2022 Toyota Tundra Capstone i-FORCE MAX: Pros and Cons

2022 Toyota Tundra Capstone i-FORCE MAX hero

Toyota recently released the newest generation of Tundra to the masses. I was handed the keys to the 2022 Toyota Tundra Capstone i-FORCE MAX for a week giving me enough time to tell you just what are the best and worst features of Toyota’s newest Tundra offering. Here are the PROs and CONs of the 2022 Toyota Tundra Capstone i-FORCE MAX.

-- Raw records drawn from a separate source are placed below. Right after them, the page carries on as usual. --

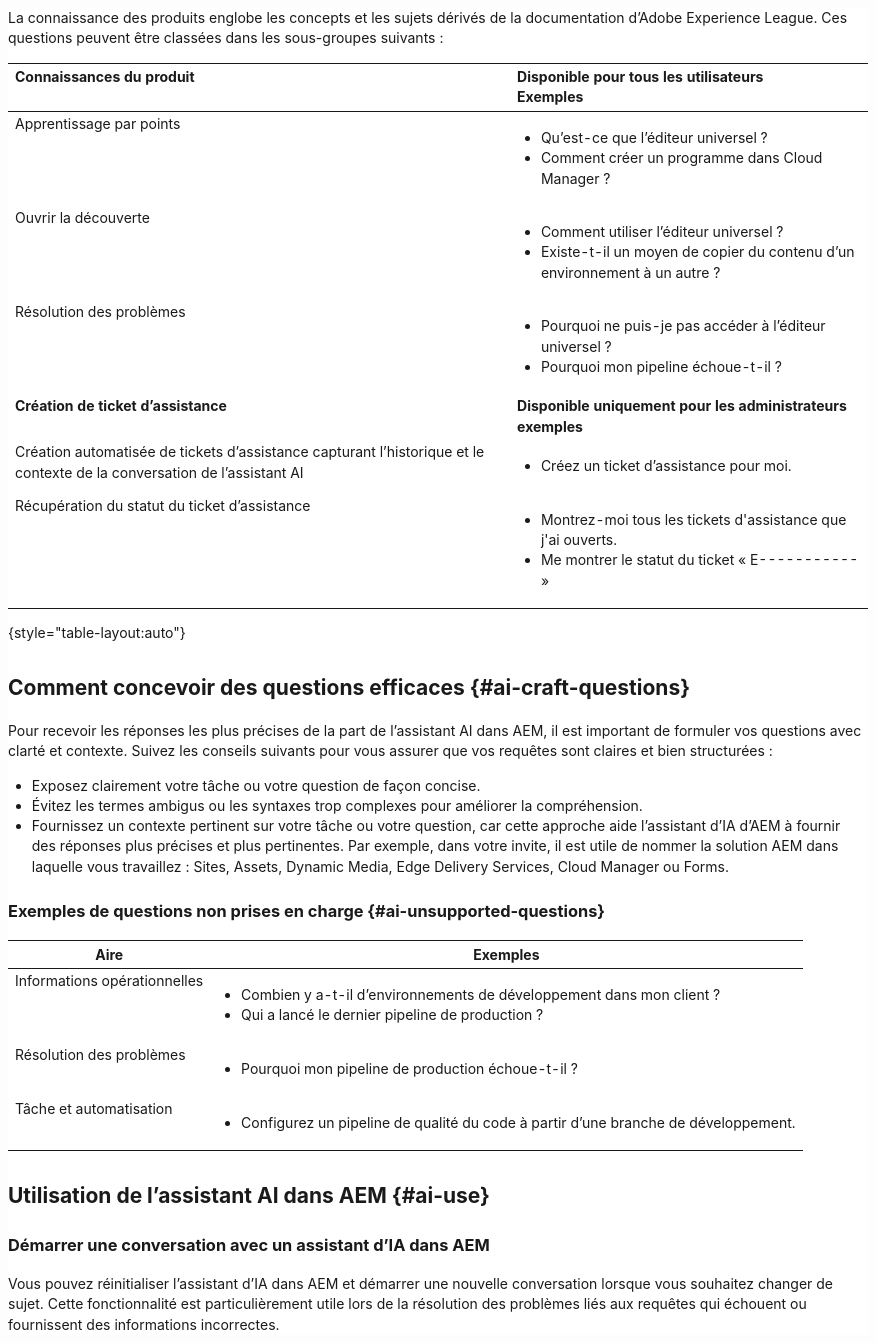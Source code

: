 La connaissance des produits englobe les concepts et les sujets dérivés de la documentation d’Adobe Experience League. Ces questions peuvent être classées dans les sous-groupes suivants :


| Connaissances du produit | Disponible pour tous les utilisateurs<br>Exemples |
| :--- | :--- |
| Apprentissage par points | <ul><li>Qu’est-ce que l’éditeur universel ?</li><li>Comment créer un programme dans Cloud Manager ?</li></ul> |
| Ouvrir la découverte | <ul><li>Comment utiliser l’éditeur universel ?</li><li>Existe-t-il un moyen de copier du contenu d’un environnement à un autre ?</li></ul> |
| Résolution des problèmes | <ul><li>Pourquoi ne puis-je pas accéder à l’éditeur universel ?</li><li>Pourquoi mon pipeline échoue-t-il ?</li></ul> |
| **Création de ticket d’assistance** | **Disponible uniquement pour les administrateurs &#x200B;**<br>**exemples** |
| Création automatisée de tickets d’assistance capturant l’historique et le contexte de la conversation de l’assistant AI | <ul><li>Créez un ticket d’assistance pour moi.</li></ul> |
| Récupération du statut du ticket d’assistance | <ul><li>Montrez-moi tous les tickets d&#39;assistance que j&#39;ai ouverts.</li><li>Me montrer le statut du ticket « E----------- »</li></ul> |

{style="table-layout:auto"}


## Comment concevoir des questions efficaces {#ai-craft-questions}

Pour recevoir les réponses les plus précises de la part de l’assistant AI dans AEM, il est important de formuler vos questions avec clarté et contexte. Suivez les conseils suivants pour vous assurer que vos requêtes sont claires et bien structurées :

* Exposez clairement votre tâche ou votre question de façon concise.
* Évitez les termes ambigus ou les syntaxes trop complexes pour améliorer la compréhension.
* Fournissez un contexte pertinent sur votre tâche ou votre question, car cette approche aide l’assistant d’IA d’AEM à fournir des réponses plus précises et plus pertinentes.
Par exemple, dans votre invite, il est utile de nommer la solution AEM dans laquelle vous travaillez : Sites, Assets, Dynamic Media, Edge Delivery Services, Cloud Manager ou Forms.

### Exemples de questions non prises en charge {#ai-unsupported-questions}

| Aire | Exemples |
| --- | --- |
| Informations opérationnelles | <ul><li>Combien y a-t-il d’environnements de développement dans mon client ?</li><li>Qui a lancé le dernier pipeline de production ?</li></ul> |
| Résolution des problèmes | <ul><li>Pourquoi mon pipeline de production échoue-t-il ?</li></ul> |
| Tâche et automatisation | <ul><li>Configurez un pipeline de qualité du code à partir d’une branche de développement.</li></ul> |


## Utilisation de l’assistant AI dans AEM {#ai-use}




### Démarrer une conversation avec un assistant d’IA dans AEM

Vous pouvez réinitialiser l’assistant d’IA dans AEM et démarrer une nouvelle conversation lorsque vous souhaitez changer de sujet. Cette fonctionnalité est particulièrement utile lors de la résolution des problèmes liés aux requêtes qui échouent ou fournissent des informations incorrectes.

PRO: Upgraded Interior Tech

2022 Toyota Tundra Capstone i-FORCE MAX interior

The interior of the Tundra has definitely been brought up to the times with the newest generation. Front and center (literally) has to be the 14-inch infotainment screen. Along with the infotainment screen, the gauge cluster has gone full digital as well giving you the option to cycle through loads of data screens while presenting the i-Force (boost gauge) and MAX (battery gauge) on full display.

PRO: Drive Modes

The outgoing Tundra had its expected 4×4 mode and options, but the newest generation has a drive mode switch allowing you to switch between Eco, Comfort, Normal, Sport, Sport+, and as the name would suggest a customizable Custom mode. The modes are welcome as you can actually feel a change in the vehicle when selecting through the modes.

PRO: Drastically Different Exterior

The last generation Tundra had a more bubble or inflated look, while this 2022 Tundra has a more blocky and sharp stance on the road. They are two drastically different looks and if it looks good is really up to your personal preference.

PRO: Positive Bump in MPGs

The Capstone trim happens to weigh the most in the model line up (6185 lbs), but it gets the best miles per gallon from its iForce MAX hybrid system. Powered by a twin-turbo 3.5-liter V6 with a motor generator system built inside bell-housing the Tundra Capstone produces 437 horsepower and 583 lb.-ft. of torque, while producing 19 city, 22 highway, 21 combined.

CON: Ditches the V8

The new iForce MAX hybrid engine is certainly an engineering marvel, but you cannot ditch your V8 and not have it in the Con column. Many other truck manufacturers have fuel-efficient engine offerings, but still, give the V8 to the ones that need want it. I personally would have liked to see some unique V8 option on the Tundra TRD Pro model.